THE GRADE: AWESOME (highest grade) THE DAMAGE: $26 THE SKINNY: MAVERICK
3316 17th Street San Francisco, CA 94110 Phone: (415) 863-3061
The Elite Cafe serves a simply excellent duck breast. Pan-roasted perfectly, it’s sufficiently seared on the outside with that just rare enough ruddiness inside to make it perfectly juicy, tender, and sweet. The duck is an Elite Cafe staple, partnered up with braised winter greens and sweet potatoes. The greens provide a grounded, earthy balance to the candied sweet potatoes and sweet duck meat, which swims (no pun inherent) in a small pond of its own jus.

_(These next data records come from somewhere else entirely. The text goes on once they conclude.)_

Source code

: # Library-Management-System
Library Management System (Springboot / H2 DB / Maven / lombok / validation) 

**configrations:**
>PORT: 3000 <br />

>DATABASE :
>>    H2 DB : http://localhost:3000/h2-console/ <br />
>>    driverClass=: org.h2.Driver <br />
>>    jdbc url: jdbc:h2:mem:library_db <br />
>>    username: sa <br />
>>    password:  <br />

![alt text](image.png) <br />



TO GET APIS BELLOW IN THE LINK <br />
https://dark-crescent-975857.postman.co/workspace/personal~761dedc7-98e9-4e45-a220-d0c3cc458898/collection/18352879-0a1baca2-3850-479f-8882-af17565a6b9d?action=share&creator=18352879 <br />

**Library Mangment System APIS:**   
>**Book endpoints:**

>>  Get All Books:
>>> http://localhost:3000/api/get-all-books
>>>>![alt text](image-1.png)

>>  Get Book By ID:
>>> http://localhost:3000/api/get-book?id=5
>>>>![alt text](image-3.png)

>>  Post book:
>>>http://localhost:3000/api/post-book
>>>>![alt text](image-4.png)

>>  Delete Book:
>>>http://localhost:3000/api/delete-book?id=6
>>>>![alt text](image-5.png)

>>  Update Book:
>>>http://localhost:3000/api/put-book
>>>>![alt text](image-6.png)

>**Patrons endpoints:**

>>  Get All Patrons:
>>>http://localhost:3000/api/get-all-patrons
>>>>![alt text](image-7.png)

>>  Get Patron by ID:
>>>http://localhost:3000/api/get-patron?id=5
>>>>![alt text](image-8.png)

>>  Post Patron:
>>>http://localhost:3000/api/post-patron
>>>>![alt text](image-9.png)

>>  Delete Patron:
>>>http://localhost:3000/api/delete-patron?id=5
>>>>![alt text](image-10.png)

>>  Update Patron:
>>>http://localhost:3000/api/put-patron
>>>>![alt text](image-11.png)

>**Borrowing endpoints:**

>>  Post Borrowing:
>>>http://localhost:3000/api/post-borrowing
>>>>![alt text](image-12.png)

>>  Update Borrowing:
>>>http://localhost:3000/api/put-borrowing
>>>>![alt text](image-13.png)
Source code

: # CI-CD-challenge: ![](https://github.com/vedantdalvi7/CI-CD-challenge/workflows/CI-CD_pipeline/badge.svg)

The colors on the plate–brown, pink, orange, and dark green–comprise a painterly palette rife with fantasy. It’s a plate that exhibits the strong visual appeal of food in all its dazzling variety. And while the sweet potatoes were candied far too sweetly for my taste, Elite Cafe’s duck breast is still one of the best I’ve had in 2009, a high recommendation.
This is a near-perfect duck dish, and among top duck dishes I ate in 2008. Something about roasting a bird with a wood-fired oven or grill captures the real essence and flavors of meat exceptionally well, and chef Philip Wojtowicz has really mastered the technique in all the great meat dishes at Big Sur Bakery & Restaurant. The duck breast is sliced and flayed apart, like rosy wings or arrow tips, and plenty of jus remains from the meat. The sole improvement to this dish would be some crisping on the fatty duck skin. But hey, it’s duck. That’s an expectation.
An additional nice note about Big Sur Bakery & Restaurant is that you can select from a handful of seasonal vegetable sides. I opted to partner the duck with creamy risotto with fresh corn, scallions, Parmesan and rich broth. It was sterling, to say the least.
The Spot: Big Sur Bakery & Restaurant, Big Sur CA
Big Sur Bakery & Restaurant is my favorite place to eat in Big Sur, hands down. It transforms from a funky little bakery in the morning that serves up incredible pastries to a lovely and heart-warming little spot for a romantic dinner in the evenings. Every pastry, every dinner I had there was excellent. Two of the three folks behind this little gem are are an emigre couple from Los Angeles, pastry chef/co-owner Michelle Rizzolo and her husband, chef Philip Wojtowicz.
What’s great about Big Sur Bakery & Restaurant is its straightforward, unpretentious excellence and down-home, rustic simplicity: picnic tables on the patio and heavy little wooden tables and chairs inside.
The service is friendly and sweet and, if any place can demonstrate the inexpressibly tender magic of one of the most magical spots on Earth, Big Sur Bakery & Restaurant certainly does. It’s the gastronomic soul of Big Sur, and Rizzolo & Wojtowicz capture Big Sur’s zeitgeist in every bite. It doesn’t just get to your stomach; it stays in your heart.